Stored data
::::::::::
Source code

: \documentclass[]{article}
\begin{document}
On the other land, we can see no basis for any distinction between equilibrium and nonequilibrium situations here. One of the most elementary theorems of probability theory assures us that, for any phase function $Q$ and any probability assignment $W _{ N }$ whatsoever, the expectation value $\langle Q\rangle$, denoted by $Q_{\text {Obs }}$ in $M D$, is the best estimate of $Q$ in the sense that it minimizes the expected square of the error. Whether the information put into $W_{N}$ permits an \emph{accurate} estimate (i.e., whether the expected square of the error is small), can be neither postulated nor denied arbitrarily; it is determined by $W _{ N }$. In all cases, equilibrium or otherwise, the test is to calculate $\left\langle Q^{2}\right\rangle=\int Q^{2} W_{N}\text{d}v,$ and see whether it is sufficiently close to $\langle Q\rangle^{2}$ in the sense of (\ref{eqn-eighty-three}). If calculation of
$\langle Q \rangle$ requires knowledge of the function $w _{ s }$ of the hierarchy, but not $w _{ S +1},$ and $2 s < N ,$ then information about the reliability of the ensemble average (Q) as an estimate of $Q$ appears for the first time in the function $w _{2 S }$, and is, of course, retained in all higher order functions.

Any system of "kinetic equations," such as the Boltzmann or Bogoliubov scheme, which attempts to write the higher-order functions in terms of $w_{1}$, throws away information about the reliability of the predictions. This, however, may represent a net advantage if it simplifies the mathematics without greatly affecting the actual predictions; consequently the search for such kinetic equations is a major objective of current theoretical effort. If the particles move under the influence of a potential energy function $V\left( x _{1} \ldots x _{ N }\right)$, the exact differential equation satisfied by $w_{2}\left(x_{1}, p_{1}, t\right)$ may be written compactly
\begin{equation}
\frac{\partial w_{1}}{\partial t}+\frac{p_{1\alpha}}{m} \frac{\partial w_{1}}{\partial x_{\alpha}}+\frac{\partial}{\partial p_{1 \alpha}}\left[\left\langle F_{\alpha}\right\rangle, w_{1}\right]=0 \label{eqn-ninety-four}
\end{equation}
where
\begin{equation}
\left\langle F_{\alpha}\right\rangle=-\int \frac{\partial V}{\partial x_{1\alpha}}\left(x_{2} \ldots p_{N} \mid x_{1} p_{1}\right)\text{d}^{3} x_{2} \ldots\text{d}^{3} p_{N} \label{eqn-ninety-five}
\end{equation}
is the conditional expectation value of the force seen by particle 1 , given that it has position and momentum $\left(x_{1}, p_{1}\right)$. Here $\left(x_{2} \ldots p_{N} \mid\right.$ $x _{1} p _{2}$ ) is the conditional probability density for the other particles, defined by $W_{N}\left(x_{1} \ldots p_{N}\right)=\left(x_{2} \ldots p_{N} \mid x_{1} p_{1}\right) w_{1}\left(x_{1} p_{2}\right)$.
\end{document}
::::::::::
**Exercise objective**. Transcribe, word for word, the data above from its first line through the line with "On the other", and include nothing else.

**Output of the task**.
Source code

: \documentclass[]{article}
\begin{document}
On the other land, we can see no basis for any distinction between equilibrium and nonequilibrium situations here. One of the most elementary theorems of probability theory assures us that, for any phase function $Q$ and any probability assignment $W _{ N }$ whatsoever, the expectation value $\langle Q\rangle$, denoted by $Q_{\text {Obs }}$ in $M D$, is the best estimate of $Q$ in the sense that it minimizes the expected square of the error. Whether the information put into $W_{N}$ permits an \emph{accurate} estimate (i.e., whether the expected square of the error is small), can be neither postulated nor denied arbitrarily; it is determined by $W _{ N }$. In all cases, equilibrium or otherwise, the test is to calculate $\left\langle Q^{2}\right\rangle=\int Q^{2} W_{N}\text{d}v,$ and see whether it is sufficiently close to $\langle Q\rangle^{2}$ in the sense of (\ref{eqn-eighty-three}). If calculation of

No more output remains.